- **Goal of the exercise**: Your answer should consist of the lines below that hold the word "antenna".

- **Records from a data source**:
========================================

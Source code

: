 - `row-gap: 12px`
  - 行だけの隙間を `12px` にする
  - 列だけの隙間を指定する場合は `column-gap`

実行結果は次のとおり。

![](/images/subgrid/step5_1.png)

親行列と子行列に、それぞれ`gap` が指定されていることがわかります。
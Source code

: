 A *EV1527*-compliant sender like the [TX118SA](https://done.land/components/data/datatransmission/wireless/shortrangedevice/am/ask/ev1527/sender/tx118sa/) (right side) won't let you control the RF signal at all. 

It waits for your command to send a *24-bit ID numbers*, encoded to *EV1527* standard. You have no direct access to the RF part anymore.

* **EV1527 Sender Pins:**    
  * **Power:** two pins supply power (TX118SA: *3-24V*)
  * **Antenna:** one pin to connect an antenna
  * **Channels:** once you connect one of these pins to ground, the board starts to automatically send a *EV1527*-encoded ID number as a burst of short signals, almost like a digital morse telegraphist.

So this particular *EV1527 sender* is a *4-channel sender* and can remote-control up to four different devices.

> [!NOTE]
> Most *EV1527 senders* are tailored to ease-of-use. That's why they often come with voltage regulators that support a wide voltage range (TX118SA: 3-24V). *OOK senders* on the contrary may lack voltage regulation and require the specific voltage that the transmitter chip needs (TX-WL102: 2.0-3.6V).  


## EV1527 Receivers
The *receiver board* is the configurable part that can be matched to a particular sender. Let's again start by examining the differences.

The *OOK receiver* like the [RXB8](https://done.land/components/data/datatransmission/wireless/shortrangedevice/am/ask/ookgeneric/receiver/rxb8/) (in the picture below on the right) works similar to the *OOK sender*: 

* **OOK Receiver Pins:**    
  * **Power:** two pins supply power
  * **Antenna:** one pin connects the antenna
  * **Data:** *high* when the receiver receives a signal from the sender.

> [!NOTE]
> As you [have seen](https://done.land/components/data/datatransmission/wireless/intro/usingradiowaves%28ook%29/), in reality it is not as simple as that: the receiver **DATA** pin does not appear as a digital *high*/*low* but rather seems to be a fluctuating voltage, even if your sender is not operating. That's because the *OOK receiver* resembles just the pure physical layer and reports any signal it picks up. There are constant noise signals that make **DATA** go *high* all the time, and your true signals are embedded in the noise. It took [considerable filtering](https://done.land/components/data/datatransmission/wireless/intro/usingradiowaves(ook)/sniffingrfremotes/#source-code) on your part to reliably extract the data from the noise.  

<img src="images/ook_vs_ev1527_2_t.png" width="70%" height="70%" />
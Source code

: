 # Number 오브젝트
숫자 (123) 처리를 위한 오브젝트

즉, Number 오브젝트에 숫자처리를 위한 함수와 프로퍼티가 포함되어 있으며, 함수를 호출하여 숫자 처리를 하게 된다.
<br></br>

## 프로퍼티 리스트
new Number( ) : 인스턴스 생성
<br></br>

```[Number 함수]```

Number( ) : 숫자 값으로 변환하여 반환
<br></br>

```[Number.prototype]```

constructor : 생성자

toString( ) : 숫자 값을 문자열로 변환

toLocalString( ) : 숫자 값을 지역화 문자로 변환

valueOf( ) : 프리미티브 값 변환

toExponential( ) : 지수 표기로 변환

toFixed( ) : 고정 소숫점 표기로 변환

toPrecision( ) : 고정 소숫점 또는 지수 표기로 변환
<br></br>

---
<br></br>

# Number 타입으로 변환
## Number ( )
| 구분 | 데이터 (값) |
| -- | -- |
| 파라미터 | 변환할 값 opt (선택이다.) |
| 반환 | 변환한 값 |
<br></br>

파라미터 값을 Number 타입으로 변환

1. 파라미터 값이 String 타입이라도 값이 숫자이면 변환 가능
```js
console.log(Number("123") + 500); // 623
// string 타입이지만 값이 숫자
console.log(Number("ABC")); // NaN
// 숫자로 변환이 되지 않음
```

========================================

- **Final answer**:
  * **Antenna:** one pin to connect an antenna
  * **Antenna:** one pin connects the antenna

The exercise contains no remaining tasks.